Grab a book such as Thomas Chapple's "Base Building for Cyclists". You don't need specialized race training; you need a BASE of mileage. Classify yourself as a Beginner or Intermediate, and follow the recommendations in the book.

The next best tool is a TRAINING DIARY. Even if you don't keep detailed records in it, keeping a diary will keep you honest and on track because you'll hate seeing blank pages of skipped workouts. Even if you just record mileage/time, and a letter grade for how the ride went, you'll be fulfilled. In your case, recording bodyweight on a regular basis, and maybe some diet details, will be a motivating factor.

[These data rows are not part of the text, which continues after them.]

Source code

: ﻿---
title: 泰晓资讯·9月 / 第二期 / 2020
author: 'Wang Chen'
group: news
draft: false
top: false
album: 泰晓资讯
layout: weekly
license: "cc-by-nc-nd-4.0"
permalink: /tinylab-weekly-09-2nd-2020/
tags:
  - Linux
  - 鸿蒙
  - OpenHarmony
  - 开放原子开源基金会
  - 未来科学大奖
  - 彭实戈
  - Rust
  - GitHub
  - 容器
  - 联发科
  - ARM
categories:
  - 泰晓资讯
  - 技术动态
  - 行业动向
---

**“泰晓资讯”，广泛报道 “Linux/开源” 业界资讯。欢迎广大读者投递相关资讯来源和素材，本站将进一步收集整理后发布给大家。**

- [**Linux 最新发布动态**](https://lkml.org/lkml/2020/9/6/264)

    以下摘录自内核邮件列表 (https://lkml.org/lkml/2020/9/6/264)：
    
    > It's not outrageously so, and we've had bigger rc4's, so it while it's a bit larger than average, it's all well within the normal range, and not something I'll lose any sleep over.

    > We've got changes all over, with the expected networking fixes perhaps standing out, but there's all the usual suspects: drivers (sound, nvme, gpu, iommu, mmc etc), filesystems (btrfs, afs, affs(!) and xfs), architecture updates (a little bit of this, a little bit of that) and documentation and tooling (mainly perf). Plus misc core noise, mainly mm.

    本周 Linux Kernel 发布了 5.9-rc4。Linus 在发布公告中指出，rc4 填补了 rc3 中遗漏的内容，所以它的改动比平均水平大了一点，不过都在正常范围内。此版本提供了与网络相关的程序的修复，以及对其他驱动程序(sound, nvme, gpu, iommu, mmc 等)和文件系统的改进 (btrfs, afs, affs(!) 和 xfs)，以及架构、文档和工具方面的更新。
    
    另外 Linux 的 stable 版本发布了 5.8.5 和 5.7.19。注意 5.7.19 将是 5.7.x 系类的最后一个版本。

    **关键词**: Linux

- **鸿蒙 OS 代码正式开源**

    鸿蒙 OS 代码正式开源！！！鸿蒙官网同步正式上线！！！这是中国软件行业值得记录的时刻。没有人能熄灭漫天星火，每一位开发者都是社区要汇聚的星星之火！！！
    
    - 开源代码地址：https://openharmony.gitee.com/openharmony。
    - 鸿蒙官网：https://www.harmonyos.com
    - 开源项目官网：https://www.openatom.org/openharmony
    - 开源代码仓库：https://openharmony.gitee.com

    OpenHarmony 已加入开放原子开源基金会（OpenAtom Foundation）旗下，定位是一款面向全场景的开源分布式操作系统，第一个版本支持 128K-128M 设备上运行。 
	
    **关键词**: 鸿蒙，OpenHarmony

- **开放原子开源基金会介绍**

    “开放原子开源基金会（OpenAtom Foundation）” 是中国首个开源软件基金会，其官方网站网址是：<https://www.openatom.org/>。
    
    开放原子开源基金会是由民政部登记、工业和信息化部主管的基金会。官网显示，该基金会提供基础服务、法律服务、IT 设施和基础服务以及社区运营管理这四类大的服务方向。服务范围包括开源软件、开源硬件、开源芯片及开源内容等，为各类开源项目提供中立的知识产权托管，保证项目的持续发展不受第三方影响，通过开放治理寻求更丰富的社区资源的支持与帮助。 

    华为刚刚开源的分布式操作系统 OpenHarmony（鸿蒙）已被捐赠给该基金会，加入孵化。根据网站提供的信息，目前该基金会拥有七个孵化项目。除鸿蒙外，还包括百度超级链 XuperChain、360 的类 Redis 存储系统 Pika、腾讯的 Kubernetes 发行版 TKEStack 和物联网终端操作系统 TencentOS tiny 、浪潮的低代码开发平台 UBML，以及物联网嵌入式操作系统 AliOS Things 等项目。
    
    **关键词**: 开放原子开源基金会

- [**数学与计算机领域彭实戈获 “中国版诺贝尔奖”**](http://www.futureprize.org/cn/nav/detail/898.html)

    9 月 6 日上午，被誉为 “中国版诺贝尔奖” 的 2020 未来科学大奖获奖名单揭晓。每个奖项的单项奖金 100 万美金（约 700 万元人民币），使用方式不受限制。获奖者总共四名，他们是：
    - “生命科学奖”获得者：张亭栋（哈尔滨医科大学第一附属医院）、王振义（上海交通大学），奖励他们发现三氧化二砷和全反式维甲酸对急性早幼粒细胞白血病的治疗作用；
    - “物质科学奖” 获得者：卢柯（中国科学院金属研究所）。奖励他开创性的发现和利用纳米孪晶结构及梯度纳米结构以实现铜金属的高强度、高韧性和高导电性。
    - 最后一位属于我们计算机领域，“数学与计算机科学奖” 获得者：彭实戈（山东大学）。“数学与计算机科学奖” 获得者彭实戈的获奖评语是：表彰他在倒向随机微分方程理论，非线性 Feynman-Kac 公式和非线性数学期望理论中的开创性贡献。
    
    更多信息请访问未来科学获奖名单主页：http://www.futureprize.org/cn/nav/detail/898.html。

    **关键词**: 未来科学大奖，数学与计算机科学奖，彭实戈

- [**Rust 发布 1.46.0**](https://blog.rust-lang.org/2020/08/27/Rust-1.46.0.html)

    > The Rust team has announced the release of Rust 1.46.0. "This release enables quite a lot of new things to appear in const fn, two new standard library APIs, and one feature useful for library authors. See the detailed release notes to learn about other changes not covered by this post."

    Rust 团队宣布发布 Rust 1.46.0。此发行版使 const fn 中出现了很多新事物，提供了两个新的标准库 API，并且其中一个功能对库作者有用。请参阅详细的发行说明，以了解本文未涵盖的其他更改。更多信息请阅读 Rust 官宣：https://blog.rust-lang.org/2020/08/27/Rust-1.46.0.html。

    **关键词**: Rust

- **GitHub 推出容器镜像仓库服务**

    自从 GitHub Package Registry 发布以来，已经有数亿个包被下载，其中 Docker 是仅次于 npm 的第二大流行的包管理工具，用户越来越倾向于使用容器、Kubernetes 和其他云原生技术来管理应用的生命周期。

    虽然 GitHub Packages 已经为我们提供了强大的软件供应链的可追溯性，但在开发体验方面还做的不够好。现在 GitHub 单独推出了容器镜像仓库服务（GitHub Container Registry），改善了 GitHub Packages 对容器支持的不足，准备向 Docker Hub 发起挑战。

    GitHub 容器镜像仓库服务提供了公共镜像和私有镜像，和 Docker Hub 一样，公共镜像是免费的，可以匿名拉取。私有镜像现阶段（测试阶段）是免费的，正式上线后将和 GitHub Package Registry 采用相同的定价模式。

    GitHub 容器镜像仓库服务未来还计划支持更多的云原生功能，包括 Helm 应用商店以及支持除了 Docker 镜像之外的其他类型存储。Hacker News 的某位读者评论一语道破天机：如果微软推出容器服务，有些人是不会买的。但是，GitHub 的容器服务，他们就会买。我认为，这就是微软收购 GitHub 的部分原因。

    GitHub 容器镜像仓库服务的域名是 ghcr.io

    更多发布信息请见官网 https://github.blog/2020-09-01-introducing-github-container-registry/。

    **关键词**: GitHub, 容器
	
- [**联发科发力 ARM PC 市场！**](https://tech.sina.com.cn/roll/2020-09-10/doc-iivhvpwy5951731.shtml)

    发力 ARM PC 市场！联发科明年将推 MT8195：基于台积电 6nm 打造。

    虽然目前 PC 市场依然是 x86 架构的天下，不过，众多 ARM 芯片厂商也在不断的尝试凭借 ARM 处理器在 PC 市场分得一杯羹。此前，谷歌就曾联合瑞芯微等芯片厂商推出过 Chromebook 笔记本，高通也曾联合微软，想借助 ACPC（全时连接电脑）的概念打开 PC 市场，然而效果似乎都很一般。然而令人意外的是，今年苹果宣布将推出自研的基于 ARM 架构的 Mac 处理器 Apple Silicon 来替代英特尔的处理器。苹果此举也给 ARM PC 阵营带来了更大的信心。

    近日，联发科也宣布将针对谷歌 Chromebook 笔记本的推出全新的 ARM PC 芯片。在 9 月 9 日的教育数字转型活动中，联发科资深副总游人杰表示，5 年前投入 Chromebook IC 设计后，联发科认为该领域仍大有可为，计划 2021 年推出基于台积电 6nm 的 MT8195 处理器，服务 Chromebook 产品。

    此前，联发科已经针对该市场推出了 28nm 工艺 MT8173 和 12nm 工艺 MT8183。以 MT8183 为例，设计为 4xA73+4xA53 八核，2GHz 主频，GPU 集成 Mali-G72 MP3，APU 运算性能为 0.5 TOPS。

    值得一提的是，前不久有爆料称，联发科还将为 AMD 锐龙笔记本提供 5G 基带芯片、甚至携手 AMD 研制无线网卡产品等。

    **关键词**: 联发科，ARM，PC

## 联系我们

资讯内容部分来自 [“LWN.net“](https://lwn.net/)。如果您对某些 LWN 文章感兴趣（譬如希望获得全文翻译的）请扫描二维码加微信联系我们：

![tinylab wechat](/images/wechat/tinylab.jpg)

One of the most fun parts of training is creating a program, implementing it, sticking to it, and observing the results.

If you go this route, report back to us after Assault on Marion and tell us how well you performed.


----------



## Judgment (Sep 5, 2016)

Peter P. said:


> I recommend you formulate your own training plan.
> 
> Grab a book such as Thomas Chapple's "Base Building for Cyclists". You don't need specialized race training; you need a BASE of mileage. Classify yourself as a Beginner or Intermediate, and follow the recommendations in the book.
> 
> ...


I just bought the book based on your recommendation. Good advice. Will do. 

Thanks, 

Josh


----------



## Judgment (Sep 5, 2016)

Peter P., if you happen to see this, I clicked on the link to your blog and was reading about your efforts to keep Hubbard Park presentable. During my browsing I found references to someone name "Len" who apparently deliberately blocks trails with fallen tree branches. I looked around a bit but couldn't find the beginning of this story. Do you have any more information about "Len" and his motivations? Also, I accidentally bought a copy the book you suggested from a non-prime listing on Amazon, so it is taking a ridiculously long time to get here. I'm looking forward to reading it.


----------



## Red90 (Apr 2, 2013)

Although biking helps losing weight, the bulk of the weight loss effort comes from a disciplined well planned diet. The hardest part is actually developing a diet that you can live with and one that provides you with all the right nutrients you need to feel decent.

I've found the app myfitnesspal to help me keep track of my calories and has a large library of food data that you can draw upon. It's a bit tedious at first, but after a while, you will be able to roughly tell how many calories are in the meals you eat and won't rely on the app as much.

Keep in mind the goals your trying to achieve is not easy but achievable. Its probably taken you several years to get to that weight and will take a while to lose it. The first weeks will suck on a diet until you get used to the eating habits and it becomes more of a lifestyle. Given that you are losing weight, you will be always at a caloric deficit which means you will always feel a bit hungry. Try to set realistic goals on your weight loss. I've found that losing about 1-2lbs a week as being realistic enough to not drive me crazy.

As to your riding goals, I'd say just go out and ride. Try to get out several times a week and try not to lump all your cycling hours into one large weekend ride. Better to do 3 rides that are 2 hours rather than 1 ride that's 6 hours.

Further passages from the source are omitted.